Exercise: Count how many lines of the material contain the string "fails", then give that number and nothing more.
++++
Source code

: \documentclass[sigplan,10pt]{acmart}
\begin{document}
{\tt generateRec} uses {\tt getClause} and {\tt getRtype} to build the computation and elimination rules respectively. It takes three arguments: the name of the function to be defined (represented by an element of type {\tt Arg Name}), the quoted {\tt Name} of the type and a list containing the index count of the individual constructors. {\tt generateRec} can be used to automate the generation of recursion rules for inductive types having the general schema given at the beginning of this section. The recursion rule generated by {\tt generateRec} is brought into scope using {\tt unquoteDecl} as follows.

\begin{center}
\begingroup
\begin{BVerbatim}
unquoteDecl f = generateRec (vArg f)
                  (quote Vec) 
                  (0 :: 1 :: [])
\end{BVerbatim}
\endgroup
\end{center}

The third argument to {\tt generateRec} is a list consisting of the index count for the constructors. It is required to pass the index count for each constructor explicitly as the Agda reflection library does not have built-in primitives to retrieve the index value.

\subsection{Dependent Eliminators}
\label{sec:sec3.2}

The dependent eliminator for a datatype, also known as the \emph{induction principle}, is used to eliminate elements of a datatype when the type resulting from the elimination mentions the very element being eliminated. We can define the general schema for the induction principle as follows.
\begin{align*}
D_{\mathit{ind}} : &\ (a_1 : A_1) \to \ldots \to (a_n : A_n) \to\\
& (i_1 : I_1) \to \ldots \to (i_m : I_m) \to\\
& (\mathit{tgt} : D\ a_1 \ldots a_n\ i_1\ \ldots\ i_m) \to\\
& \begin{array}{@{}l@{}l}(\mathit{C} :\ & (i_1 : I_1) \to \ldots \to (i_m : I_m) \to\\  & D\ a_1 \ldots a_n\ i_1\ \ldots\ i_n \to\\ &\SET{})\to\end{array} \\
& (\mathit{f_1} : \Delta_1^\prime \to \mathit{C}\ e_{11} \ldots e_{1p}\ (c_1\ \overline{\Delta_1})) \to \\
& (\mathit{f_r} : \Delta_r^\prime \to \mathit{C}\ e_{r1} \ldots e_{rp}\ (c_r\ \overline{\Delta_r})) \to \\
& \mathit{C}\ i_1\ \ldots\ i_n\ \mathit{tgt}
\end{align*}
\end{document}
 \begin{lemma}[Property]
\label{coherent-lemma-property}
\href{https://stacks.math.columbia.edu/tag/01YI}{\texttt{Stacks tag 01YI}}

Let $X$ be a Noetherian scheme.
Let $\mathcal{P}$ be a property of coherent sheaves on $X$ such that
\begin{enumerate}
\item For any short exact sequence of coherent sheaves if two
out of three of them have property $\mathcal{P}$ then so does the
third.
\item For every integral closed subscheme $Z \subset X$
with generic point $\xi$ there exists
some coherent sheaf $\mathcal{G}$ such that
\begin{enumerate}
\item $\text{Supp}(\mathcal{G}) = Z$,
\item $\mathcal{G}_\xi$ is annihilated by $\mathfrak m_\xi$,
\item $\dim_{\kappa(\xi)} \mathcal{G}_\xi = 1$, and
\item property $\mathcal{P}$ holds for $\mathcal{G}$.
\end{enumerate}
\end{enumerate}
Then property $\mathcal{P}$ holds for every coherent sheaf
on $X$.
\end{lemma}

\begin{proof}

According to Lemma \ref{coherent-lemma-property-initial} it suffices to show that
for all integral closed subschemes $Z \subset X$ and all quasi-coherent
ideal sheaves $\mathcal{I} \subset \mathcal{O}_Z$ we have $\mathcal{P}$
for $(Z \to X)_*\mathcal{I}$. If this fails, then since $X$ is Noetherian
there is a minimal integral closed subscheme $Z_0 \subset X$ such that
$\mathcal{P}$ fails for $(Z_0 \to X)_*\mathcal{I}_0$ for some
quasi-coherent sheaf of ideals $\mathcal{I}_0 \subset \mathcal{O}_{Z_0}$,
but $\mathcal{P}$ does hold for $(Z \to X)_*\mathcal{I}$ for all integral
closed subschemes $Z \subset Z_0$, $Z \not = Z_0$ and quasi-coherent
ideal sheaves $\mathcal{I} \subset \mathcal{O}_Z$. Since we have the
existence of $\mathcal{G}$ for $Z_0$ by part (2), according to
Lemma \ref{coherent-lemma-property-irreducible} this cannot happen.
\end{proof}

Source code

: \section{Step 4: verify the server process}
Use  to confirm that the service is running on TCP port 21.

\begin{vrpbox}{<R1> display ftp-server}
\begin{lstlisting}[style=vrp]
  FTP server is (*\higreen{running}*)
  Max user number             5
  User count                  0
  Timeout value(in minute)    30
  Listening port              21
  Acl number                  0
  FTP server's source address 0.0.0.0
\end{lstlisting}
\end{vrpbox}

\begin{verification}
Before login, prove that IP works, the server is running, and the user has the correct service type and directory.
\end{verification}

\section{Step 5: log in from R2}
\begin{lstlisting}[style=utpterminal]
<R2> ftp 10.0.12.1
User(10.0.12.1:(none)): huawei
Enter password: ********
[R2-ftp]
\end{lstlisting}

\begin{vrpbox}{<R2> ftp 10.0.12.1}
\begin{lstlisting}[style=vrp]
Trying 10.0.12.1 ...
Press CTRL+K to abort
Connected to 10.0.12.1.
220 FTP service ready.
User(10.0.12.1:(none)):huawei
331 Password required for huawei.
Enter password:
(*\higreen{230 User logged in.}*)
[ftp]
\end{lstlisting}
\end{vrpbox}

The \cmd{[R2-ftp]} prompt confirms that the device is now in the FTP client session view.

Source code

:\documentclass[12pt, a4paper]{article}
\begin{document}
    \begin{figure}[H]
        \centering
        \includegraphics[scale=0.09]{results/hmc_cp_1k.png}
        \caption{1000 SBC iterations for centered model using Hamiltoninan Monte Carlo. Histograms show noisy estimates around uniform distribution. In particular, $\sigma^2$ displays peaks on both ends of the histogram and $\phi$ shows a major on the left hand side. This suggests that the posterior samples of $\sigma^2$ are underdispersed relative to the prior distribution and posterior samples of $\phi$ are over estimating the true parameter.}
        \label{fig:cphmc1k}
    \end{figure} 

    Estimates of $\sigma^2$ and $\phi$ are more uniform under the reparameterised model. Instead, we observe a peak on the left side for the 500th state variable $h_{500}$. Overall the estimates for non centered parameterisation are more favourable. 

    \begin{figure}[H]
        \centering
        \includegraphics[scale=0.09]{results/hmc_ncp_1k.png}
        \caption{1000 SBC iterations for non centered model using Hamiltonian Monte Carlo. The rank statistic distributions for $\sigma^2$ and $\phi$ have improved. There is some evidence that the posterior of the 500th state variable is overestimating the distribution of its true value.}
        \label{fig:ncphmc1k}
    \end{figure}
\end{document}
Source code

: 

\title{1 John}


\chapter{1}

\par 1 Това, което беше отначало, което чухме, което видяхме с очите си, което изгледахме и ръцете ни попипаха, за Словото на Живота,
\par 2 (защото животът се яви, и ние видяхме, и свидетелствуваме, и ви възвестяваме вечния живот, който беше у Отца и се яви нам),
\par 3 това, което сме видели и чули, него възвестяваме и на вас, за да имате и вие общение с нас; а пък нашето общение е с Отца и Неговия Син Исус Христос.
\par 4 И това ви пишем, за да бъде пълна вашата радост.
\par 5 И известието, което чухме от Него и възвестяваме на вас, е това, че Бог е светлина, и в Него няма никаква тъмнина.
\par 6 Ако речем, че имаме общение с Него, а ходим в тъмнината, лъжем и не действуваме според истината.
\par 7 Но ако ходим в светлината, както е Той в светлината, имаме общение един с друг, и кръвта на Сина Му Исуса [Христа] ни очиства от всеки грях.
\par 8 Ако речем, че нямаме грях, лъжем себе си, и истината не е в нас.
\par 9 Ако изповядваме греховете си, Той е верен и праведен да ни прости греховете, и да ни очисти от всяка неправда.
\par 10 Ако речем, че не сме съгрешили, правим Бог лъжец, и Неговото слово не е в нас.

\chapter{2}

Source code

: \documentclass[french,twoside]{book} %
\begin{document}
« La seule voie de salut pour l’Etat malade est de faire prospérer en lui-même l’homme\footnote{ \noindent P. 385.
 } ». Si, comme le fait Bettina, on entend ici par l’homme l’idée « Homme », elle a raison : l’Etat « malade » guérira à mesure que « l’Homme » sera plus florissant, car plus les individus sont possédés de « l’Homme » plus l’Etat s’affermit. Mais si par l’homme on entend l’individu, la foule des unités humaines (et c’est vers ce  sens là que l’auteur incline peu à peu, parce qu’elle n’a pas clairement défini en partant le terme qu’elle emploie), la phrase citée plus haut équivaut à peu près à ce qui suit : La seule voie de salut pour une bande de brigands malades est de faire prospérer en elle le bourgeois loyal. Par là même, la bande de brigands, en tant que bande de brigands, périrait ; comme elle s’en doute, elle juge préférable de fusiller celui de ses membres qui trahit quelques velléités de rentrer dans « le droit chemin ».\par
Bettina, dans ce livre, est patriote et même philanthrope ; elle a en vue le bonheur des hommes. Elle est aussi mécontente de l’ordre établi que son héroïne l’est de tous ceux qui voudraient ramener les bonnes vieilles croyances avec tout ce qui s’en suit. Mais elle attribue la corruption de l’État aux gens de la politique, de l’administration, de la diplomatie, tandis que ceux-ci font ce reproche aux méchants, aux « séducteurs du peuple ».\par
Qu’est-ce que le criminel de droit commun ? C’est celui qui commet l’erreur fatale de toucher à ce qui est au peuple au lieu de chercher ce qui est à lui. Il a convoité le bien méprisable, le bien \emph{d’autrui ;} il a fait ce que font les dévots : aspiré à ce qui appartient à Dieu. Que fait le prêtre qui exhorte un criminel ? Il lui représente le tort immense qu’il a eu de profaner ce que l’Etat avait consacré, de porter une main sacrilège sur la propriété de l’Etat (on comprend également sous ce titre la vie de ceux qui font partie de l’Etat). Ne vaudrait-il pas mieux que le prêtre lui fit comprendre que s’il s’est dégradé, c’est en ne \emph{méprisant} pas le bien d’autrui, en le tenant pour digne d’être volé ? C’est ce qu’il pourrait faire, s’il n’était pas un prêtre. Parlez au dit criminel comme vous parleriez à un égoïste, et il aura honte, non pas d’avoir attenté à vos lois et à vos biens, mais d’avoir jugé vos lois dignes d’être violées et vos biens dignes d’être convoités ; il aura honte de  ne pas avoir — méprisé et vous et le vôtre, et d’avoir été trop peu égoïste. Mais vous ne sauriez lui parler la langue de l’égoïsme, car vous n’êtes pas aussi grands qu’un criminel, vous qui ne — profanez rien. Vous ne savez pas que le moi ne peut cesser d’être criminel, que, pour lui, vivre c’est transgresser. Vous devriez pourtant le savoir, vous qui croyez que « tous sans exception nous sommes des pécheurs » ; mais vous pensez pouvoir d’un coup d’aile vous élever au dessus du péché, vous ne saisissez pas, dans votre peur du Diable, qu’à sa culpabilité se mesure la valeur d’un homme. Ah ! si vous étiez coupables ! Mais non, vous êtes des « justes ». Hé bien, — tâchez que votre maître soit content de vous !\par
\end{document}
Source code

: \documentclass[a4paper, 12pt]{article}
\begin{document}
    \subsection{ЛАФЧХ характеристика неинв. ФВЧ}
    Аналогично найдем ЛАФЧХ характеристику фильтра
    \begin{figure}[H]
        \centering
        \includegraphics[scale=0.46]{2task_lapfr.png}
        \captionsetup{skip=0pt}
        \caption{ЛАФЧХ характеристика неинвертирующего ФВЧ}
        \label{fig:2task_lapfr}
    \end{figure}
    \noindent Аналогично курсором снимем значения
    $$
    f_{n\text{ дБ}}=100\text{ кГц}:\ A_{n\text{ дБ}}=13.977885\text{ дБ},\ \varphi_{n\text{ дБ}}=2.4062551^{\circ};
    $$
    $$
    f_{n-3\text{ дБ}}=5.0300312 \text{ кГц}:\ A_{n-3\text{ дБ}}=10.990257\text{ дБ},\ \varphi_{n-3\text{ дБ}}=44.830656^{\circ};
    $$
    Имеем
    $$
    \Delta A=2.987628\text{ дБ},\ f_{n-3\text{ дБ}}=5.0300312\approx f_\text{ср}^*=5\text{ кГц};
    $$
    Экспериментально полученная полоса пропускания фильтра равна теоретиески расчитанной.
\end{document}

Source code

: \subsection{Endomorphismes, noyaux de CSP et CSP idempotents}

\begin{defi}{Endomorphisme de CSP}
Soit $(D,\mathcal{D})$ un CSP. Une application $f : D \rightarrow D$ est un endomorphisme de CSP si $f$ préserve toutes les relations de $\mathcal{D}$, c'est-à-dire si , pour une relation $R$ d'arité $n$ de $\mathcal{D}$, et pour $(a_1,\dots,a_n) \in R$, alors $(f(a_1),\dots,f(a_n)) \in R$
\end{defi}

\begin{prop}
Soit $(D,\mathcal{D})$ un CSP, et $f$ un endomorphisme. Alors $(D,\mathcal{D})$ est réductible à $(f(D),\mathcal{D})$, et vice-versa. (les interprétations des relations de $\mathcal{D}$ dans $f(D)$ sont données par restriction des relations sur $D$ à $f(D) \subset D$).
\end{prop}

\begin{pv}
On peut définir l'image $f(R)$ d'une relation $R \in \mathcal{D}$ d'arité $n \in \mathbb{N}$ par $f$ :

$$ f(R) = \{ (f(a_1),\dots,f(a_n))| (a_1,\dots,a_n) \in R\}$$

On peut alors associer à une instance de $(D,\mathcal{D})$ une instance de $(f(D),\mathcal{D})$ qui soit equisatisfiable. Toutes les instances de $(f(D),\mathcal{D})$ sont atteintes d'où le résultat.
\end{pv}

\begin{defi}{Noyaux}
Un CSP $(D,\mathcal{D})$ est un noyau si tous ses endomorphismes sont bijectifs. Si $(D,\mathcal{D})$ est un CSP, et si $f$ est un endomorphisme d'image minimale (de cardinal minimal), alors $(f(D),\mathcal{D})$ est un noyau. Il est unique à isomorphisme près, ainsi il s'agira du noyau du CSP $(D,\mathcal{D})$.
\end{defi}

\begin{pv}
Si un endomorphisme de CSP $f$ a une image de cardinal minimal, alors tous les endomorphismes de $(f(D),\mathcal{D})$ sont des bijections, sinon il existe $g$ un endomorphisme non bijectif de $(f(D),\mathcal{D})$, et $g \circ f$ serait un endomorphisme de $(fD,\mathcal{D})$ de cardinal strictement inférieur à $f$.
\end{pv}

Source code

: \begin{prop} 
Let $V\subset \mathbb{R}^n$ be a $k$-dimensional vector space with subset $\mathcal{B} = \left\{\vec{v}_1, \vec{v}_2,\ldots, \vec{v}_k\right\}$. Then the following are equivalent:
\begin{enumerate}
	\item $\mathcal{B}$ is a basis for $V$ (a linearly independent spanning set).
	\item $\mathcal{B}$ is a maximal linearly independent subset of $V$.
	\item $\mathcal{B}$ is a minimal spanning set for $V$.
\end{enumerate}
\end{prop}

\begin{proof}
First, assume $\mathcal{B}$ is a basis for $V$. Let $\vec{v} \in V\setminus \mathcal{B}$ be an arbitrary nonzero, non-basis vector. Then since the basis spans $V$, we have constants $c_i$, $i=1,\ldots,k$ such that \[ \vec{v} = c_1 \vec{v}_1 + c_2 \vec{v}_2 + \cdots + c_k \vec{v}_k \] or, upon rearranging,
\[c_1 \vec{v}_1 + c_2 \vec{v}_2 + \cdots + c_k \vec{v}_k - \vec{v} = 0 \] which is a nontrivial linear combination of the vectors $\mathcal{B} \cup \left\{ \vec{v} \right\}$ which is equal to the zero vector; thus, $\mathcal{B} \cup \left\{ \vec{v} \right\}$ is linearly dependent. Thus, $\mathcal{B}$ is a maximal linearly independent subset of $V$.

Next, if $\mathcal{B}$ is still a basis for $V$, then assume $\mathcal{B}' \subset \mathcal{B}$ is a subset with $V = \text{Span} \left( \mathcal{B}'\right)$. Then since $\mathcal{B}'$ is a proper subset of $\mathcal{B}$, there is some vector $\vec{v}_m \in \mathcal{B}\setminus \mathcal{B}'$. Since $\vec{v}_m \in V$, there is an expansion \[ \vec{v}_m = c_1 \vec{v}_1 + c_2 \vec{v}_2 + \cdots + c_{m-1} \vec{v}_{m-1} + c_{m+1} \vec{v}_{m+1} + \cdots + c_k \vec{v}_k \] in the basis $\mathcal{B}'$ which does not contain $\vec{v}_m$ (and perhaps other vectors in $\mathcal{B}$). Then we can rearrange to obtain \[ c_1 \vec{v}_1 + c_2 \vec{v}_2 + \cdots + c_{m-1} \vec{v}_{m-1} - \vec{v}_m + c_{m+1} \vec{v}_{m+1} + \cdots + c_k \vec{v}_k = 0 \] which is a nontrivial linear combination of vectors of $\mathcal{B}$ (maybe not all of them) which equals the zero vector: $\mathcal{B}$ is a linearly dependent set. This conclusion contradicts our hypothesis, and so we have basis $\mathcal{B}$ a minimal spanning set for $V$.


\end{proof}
++++
Solution to the problem: 2